The Patriots ranked 19th in the NFL last season in sacks allowed, with 37 sacks given up. And while the offensive line should be a little better than last season given some off-season upgrades through the draft and free agency, it won’t be a top ten unit. Williams will have no trouble with the quarterback either IF it’s Mac Jones, who is not very mobile. And even if Cam Newton is the quarterback, Newton is not what he used to be so Williams won’t have as much trouble bringing him down as perhaps Josh Allen.

vs. Jacksonville

This is a matchup that Williams should LOVE. The Jaguars gave up 44 sacks in 2020. They were tied for the sixth-worst offensive line in the NFL last year. And the Jaguars have not done a whole lot to upgrade that position through free agency or the draft. And even though Trevor Lawrence is a mobile quarterback, Williams should still be able to add a sack or three to his stat sheet during this game. He should dominate.

vs. Tennessee

It will almost be more interesting to see how Williams handles Derrick Henry than how he handles Ryan Tannehill. The Titans were tied for the sixth-best offensive line in the NFL last year, giving up only 25 sacks. So while Williams sure will be focused on sacking Tannehill my best guess is that he focuses more on stopping Henry. It will be a tough task for Williams, but he has the talent to make it happen. If he shines in this game, and the next one, then Williams will be recognized as a bona fide star.

vs. New Orleans

The only offensive line in the NFL that might be better than this one is the Cleveland Browns. And while the Saints gave up 29 sacks, good for 11th-best in 2020, they still have more talent on the o-line than anyone but the Browns. This game will be tough for Williams.

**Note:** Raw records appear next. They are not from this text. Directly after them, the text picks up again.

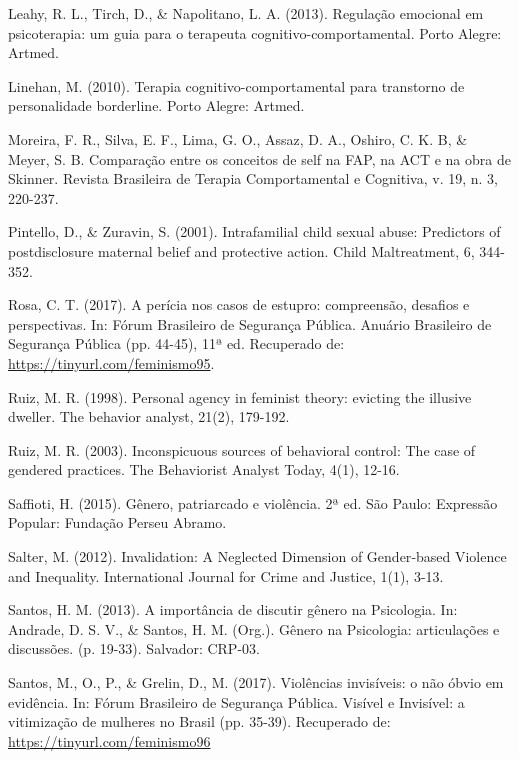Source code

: \hangindent=25pt
\noindent Leahy, R. L., Tirch, D., \& Napolitano, L. A. (2013). Regulação emocional em psicoterapia: um guia para o terapeuta cognitivo-compor\-tamental. Porto Alegre: Artmed.

\hangindent=25pt
\noindent Linehan, M. (2010). Terapia cognitivo-comportamental para transtorno de personalidade borderline. Porto Alegre: Artmed. 

\hangindent=25pt
\noindent Moreira, F. R., Silva, E. F., Lima, G. O., Assaz, D. A., Oshiro, C. K. B, \& Meyer, S. B. Comparação entre os conceitos de self na FAP, na ACT e na obra de Skinner. Revista Brasileira de Terapia Comportamental e Cognitiva, v. 19, n. 3, 220-237.

\hangindent=25pt
\noindent Pintello, D., \& Zuravin, S. (2001). Intrafamilial child sexual abuse: Predictors of postdisclosure maternal belief and protective action. Child Maltreatment, 6, 344-352.

\hangindent=25pt
\noindent Rosa, C. T. (2017). A perícia nos casos de estupro: compreensão, desafios e perspectivas. In: Fórum Brasileiro de Segurança Pública. Anuário Brasileiro de Segurança Pública (pp. 44-45), 11ª ed. Recuperado de: \url{https://tinyurl.com/feminismo95}.

\hangindent=25pt
\noindent Ruiz, M. R. (1998). Personal agency in feminist theory: evicting the illusive dweller. The behavior analyst, 21(2), 179-192.

\hangindent=25pt
\noindent Ruiz, M. R. (2003). Inconspicuous sources of behavioral control: The case of gendered practices. The Behaviorist Analyst Today, 4(1), 12-16. 

\hangindent=25pt
\noindent Saffioti, H. (2015). Gênero, patriarcado e violência. 2ª ed. São Paulo: Expressão Popular: Fundação Perseu Abramo.

\hangindent=25pt
\noindent Salter, M. (2012). Invalidation: A Neglected Dimension of Gender‐based Violence and Inequality. International Journal for Crime and Justice, 1(1), 3-13.

\hangindent=25pt
\noindent Santos, H. M. (2013). A importância de discutir gênero na Psicologia. In: Andrade, D. S. V., \& Santos, H. M. (Org.). Gênero na Psicologia: articulações e discussões. (p. 19-33). Salvador: CRP-03.

\hangindent=25pt
\noindent Santos, M., O., P., \& Grelin, D., M. (2017). Violências invisíveis: o não óbvio em evidência. In: Fórum Brasileiro de Segurança Pública. Visível e Invisível: a vitimização de mulheres no Brasil (pp. 35-39). Recuperado de: \url{https://tinyurl.com/feminismo96}

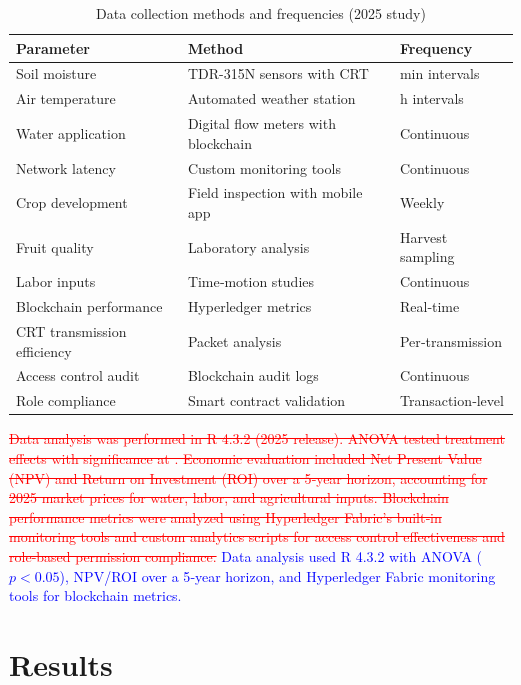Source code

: \documentclass[pdflatex,sn-mathphys-num]{sn-jnl}
\theoremstyle{thmstyleone}
\theoremstyle{thmstyletwo}
\theoremstyle{thmstylethree}
\begin{document}
{\begin{table}[htbp]
\centering
\caption{Data collection methods and frequencies (2025 study)}
\label{tab:data-collection}
\footnotesize
\begin{tabularx}{\columnwidth}{
    >{\raggedright\arraybackslash}p{}
    >{\raggedright\arraybackslash}p{}
    >{\centering\arraybackslash}p{}
}
\toprule
\textbf{Parameter} & \textbf{Method} & \textbf{Frequency} \\
\midrule
Soil moisture & TDR-315N sensors with CRT & 30 min intervals \\
Air temperature & Automated weather station & 1 h intervals \\
Water application & Digital flow meters with blockchain & Continuous \\
Network latency & Custom monitoring tools & Continuous \\
Crop development & Field inspection with mobile app & Weekly \\
Fruit quality & Laboratory analysis & Harvest sampling \\
Labor inputs & Time‑motion studies & Continuous \\
Blockchain performance & Hyperledger metrics & Real‑time \\
CRT transmission efficiency & Packet analysis & Per‑transmission \\
Access control audit & Blockchain audit logs & Continuous \\
Role compliance & Smart contract validation & Transaction‑level \\
\bottomrule
\end{tabularx}
\end{table}

\textcolor{red}{\sout{Data analysis was performed in R 4.3.2 (2025 release). ANOVA tested treatment effects with significance at . Economic evaluation included Net Present Value (NPV) and Return on Investment (ROI) over a 5‑year horizon, accounting for 2025 market prices for water, labor, and agricultural inputs. Blockchain performance metrics were analyzed using Hyperledger Fabric's built‑in monitoring tools and custom analytics scripts for access control effectiveness and role‑based permission compliance.}}
\textcolor{blue}{Data analysis used R 4.3.2 with ANOVA ($p < 0.05$), NPV/ROI over a 5‑year horizon, and Hyperledger Fabric monitoring tools for blockchain metrics.}

\section{Results}
\label{sec:results}

}
\end{document}
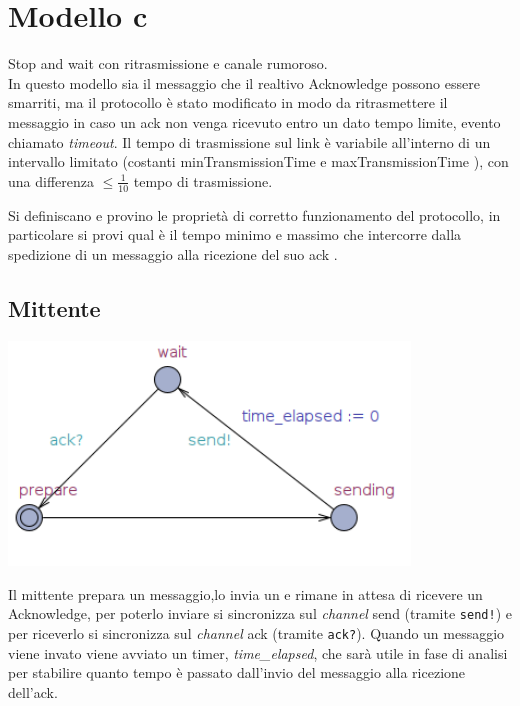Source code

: \documentclass[a4paper]{article}
\newcommand{\channel}{\textit{channel }}
\begin{document}
\section{Modello c}
Stop and wait con ritrasmissione e canale rumoroso.\\
In questo modello sia il messaggio che il realtivo Acknowledge possono essere smarriti, ma il protocollo è stato modificato in modo da ritrasmettere il messaggio in caso un ack non venga ricevuto entro un dato tempo limite, evento chiamato \textit{timeout}.
Il tempo di trasmissione sul link è variabile all’interno di un intervallo limitato (costanti minTransmissionTime e maxTransmissionTime ), con una differenza $\leq \frac{1}{10}$ tempo di trasmissione.

Si definiscano e provino le proprietà di corretto funzionamento del protocollo, in particolare si provi qual è il tempo minimo e massimo che intercorre dalla spedizione di un messaggio alla ricezione del suo ack .
\subsection{Mittente}
\begin{center}\includegraphics[width=0.8\textwidth]{1_sender.png}\end{center}
Il mittente prepara un messaggio,lo invia un e rimane in attesa di ricevere un Acknowledge, per poterlo inviare si sincronizza sul \channel send (tramite \texttt{send!}) e per riceverlo si sincronizza sul \channel ack (tramite \texttt{ack?}).
Quando un messaggio viene invato viene avviato un timer, \textit{time\_elapsed}, che sarà utile in fase di analisi per stabilire quanto tempo è passato dall'invio del messaggio alla ricezione dell'ack.
\end{document}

It will be easier for him if Jameis Winston is quarterback over Taysom Hill, because Winston is a lot less mobile. If Williams can prove his mettle in this game and make a few splash plays, then he will be well on his way to earning a pro bowl, and potentially, All-Pro honors.

vs. Tampa Bay

Tampa Bay statistically the fourth-best offensive line in the NFL last year and gave up only 22 sacks. This game will be yet another strong test for Williams. He wont have any trouble with Tom Brady, who is not anywhere close to being a mobile quarterback. Williams will certainly be able to put up a sack or some tackles for loss, but that does depend on if the Jets are winning or losing. If the Jets are losing, by a lot, then Williams will probably get pulled from the game at some point to prevent injury, or he just will become a nonfactor. However, if the Jets want to have any chance at winning this game, it will start with Williams being disruptive and in Brady’s face all day.

vs. Cincinnati

Tied for the 5th-worst offensive line last year, the Bengals gave up 48 sacks. And while they do get Jonah Williams back from injury, and added some players in the draft, the line still won’t be great. Williams should have a field day with this line. A two-sack game is very plausible and would be the primary force in shutting down a potentially potent Cincinnati offense.

vs. Philadelphia

Quinnen Williams should have this game circled on his calendar. Next to the circle should be words that say something like; “If Line not healthy, set career sacks record.” The Eagles had the worst line in the NFL last year, by far. They have up 65 (yeah, you read that right, 65!) sacks in 2020. that beat the next closest team by 15 sacks. And while injuries were certainly a problem last year, the Eagles line will still be pretty bad. Jalen Hurts is a mobile quarterback, but Williams should have no real trouble logging a sack or two, and a good amount of tackles for loss.

at Houston

Speaking of teams that sucked at protecting the quarterback, the Texans gave up 50 sacks last year. That tied them with the New York Giants and Washington Football Team for the second-worst offensive line in the NFL in 2020. So, everything that I mentioned about Williams having a field day against the Eagles is the same here too. Oh, and Deshaun Watson probably won’t be the quarterback, so Williams doesn’t need to be worried about a mobile, dual-threat, quarterback.

at Indianapolis

The second-best offensive line in the NFL last year, the Colts will present a tough task for Williams. He will have his work cut out for him in the run game too, with Jonathan Taylor at running back. Williams certainly could have a sack in this game, but if there is any game in 2021 where he becomes a mostly nonfactor, it would be this game. If Williams were to show up big in this game though, the Jets would have a much better chance of winning. Williams could make it happen, but the chances are lower than any other game.

at Denver

the Broncos had a middle-of-the-road offensive line last year, giving up 32 sacks. That was good for 11th-best. Williams should be able to take advantage of talent disadvantage the he poses in this game. His main concern should be Javonte Williams, who led his college division in broken tackles last year. Quinnen Williams should have no problem leading the defense to some big plays in this game. However, if Williams does not play well in this game, the Jets have no realistic shot at winning.


at Atlanta

The Falcons had the tenth-worst offensive line in the NFL last year and gave up 44 sacks. Williams should eat in this matchup. There is no real threat at running back, Matt Ryan is largely a statue at quarterback, and does not shake off would-be tacklers at all. Williams should shine in this game against a weak Falcons o-line, and largely un-talented running back room.

at Carolina


The panthers had the definition of average at offensive line last year. They gave up 36 sacks, good for the 17th-best offensive line in the NFL last year. This game will primarily focus on Williams ability to defend the run, with Christian McCaffrey coming back from injury. If Williams can stop McCaffrey, then the defense should largely be able to handle business. McCaffrey is a big challenge, but it should not be something that Williams cannot win. And while Sam Darnold is a mobile quarterback, Williams knows how Darnold reacts to pressure and should be able to notch a sack.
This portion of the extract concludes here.